2008-06-10

 

Le clan des encensés

Difficile d'imaginer la traduction en français du titre du nouveau roman de Lee Danielle Hubbard, The Clan of the Dung-Sniffers... « Le Clan des sniffeurs de bouse? » À la rigueur, mais ce n'est pas vraiment l'important, de toute façon. La jeune écrivaine de Victoria a choisi un titre opaque, qui ne révèle rien de majeur au sujet de son roman même s'il désigne le cercle des personnages principaux, réunis par le hasard et unis par l'amitié dans un monde fantastique vaguement médiéval ou orientalisant. La légende raconte que le troisième soleil s'y est abîmé dans l'océan et a donné naissance à des mers acides où les Bédouins immergent leurs morts pour en assurer la dissolution. Les personnages principaux habitent une Cité qui serait l'une des rares agglomérations survivantes. Ils ne forment pas un clan au sens ethnologique du terme, toutefois, et ils ne s'intoxiquent pas en humant des relents de bouse. Ils brûlent un peu d'encens pestilentiel quand ils se rencontrent, mais il s'agit d'un détail, et le lecteur aura presque l'impression que l'autrice l'a inclus pour justifier son titre... En traduisant le titre par « Le Clan des encensés », on obtiendrait d'ailleurs un double sens éclairant, puisque ce serait facile de lire « Le Clan des insensés » et que ce dernier terme décrirait assez bien plusieurs des personnages principaux...

Non qu'ils soient fous au sens clinique du terme, mais plusieurs sont fort excentriques, disons, en particulier le narrateur, Ksar, qui adopte un déguisement différent par jour et qui est devenu l'ami d'un fils d'alchimiste qui élève des cobras miniatures.
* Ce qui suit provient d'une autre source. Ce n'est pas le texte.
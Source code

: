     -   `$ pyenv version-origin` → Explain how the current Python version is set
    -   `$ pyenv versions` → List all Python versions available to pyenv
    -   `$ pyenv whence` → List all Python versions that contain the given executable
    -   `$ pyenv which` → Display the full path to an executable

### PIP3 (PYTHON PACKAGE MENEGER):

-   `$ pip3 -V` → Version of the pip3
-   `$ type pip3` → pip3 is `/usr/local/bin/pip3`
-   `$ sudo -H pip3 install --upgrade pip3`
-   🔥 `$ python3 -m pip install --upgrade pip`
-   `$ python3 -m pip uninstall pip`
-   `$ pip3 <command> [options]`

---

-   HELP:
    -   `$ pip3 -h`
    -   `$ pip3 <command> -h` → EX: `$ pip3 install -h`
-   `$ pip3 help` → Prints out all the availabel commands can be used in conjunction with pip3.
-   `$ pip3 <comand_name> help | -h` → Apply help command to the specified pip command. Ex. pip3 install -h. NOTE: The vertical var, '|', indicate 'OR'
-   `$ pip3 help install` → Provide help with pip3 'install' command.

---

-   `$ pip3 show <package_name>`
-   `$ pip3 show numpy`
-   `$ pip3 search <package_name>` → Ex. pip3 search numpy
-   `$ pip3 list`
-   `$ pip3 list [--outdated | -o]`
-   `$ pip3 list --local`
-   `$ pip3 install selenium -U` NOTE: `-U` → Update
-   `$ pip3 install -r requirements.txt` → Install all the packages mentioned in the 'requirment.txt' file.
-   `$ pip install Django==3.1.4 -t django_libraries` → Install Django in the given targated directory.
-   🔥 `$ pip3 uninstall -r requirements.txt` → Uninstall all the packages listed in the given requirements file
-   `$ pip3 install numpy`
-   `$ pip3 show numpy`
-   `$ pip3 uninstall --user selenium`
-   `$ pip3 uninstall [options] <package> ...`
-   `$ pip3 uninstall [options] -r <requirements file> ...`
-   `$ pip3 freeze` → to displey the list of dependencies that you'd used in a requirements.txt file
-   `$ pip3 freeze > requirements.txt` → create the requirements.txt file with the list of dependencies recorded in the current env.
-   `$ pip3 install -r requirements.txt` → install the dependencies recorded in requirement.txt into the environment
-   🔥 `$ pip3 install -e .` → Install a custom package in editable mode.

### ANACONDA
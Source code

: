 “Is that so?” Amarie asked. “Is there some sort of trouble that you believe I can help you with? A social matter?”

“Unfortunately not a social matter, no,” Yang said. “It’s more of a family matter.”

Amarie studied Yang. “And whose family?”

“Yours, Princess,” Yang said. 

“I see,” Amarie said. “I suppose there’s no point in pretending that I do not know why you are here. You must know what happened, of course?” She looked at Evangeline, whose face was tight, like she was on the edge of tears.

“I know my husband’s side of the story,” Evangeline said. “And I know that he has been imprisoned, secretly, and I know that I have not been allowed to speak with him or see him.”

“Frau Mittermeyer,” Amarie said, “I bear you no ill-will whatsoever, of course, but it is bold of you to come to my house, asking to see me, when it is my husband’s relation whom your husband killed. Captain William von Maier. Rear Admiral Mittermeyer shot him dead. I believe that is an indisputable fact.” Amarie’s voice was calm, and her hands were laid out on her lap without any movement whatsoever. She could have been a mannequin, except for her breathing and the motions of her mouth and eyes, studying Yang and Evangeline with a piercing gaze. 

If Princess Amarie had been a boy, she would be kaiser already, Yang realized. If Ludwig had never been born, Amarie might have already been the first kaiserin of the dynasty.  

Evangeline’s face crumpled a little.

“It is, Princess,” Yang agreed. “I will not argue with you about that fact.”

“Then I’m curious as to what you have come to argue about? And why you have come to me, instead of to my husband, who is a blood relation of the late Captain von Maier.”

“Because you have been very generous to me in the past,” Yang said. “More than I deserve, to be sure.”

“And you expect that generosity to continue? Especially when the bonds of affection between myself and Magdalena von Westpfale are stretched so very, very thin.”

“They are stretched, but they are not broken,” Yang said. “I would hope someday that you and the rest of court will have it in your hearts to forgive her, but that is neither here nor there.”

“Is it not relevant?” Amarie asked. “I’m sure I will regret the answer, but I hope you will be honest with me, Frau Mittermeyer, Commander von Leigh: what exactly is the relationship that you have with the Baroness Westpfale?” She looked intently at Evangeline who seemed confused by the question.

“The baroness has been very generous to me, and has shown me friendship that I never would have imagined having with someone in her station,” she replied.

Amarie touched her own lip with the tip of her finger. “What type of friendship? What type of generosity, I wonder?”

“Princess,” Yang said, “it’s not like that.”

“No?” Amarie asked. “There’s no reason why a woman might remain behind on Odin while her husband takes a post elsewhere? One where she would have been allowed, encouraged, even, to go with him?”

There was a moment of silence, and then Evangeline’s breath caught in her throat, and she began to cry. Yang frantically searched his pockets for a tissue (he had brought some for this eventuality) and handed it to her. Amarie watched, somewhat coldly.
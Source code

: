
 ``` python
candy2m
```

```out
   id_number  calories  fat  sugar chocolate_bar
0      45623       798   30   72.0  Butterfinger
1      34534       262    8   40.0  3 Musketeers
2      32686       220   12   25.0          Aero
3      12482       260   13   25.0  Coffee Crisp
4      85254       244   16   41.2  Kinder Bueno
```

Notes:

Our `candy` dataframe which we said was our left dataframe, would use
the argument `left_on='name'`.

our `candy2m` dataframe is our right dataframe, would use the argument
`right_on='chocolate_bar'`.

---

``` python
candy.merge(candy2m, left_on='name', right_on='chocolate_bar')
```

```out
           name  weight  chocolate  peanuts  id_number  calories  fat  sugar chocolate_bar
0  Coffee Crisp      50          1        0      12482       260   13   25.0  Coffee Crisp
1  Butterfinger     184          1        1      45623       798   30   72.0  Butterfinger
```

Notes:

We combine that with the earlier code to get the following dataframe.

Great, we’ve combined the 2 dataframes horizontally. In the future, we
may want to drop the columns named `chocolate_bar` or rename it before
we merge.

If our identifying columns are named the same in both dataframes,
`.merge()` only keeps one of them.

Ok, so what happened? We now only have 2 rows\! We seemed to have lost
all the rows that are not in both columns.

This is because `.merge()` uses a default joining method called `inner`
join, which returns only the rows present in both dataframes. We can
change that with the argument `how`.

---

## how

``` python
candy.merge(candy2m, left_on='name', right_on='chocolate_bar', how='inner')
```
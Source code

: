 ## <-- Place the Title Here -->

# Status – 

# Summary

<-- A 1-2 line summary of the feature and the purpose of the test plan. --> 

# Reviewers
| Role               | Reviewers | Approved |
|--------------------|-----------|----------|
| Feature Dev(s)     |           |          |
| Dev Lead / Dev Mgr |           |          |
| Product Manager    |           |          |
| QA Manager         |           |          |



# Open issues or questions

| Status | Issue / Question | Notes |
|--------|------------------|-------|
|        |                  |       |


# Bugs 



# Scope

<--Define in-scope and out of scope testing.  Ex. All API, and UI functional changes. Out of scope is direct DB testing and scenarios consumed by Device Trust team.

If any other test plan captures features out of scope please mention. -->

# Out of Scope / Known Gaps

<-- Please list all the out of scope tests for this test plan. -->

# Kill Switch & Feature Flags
Quand des plumes commencent à pousser à son ami, Glane, le jeune Ksar ne sait trop comment réagir, en particulier quand Glane est à l'hôpital, craint de mourir et s'en prend à Ksar. Leurs craintes à tous sont sûrement aiguisées par leur culpabilité, car le clan en question est né d'un accident devenu un crime dont ils gardent le secret. Quand ils se croient poursuivis par des abeilles capables de transformer ceux qu'elles piquent en oiseaux, les membres du clan se dispersent. Les aventures du Bédouin Yaryk et de son jeune protégé, Blade, composent la seconde narration principale du livre. Avant de revenir dans la Cité qu'ils ont quitté, tant l'adulte que l'adolescent auront appris au contact d'un monde moins magnanime à modérer leurs attentes et leurs ambitions.

En fait, il s'agit d'un roman sur le romanesque, les aléas de l'amitié et la pénible obligation d'accéder à la condition adulte en sacrifiant quelques illusions. L'autrice crée une atmosphère onirique, pas aussi marquée que dans The Arabian Nightmare de Robert Irwin dont j'ai déjà parlé, mais qui va beaucoup plus loin que la plupart des romans actuels de fantasy en anglais. Elle conclut le roman en livrant quelques éclaircissements qui suggèrent que les peurs des amis du petit clan ont grossi les périls et aussi l'étrangeté de ceux-ci, mais j'ai presque l'impression qu'il s'agit d'une obligation de clarté à laquelle son éditeur l'a astreinte pour rassurer un peu les lecteurs qu'il existait une cohérence à cette plongée dans l'altérité. Est-ce un roman réussi? Peut-être pas tout à fait, tellement il se disperse en même temps que les personnages, mais il est certainement original et fascinant. J'achèterai sans doute le prochain roman de Lee Danielle Hubbard, pour voir.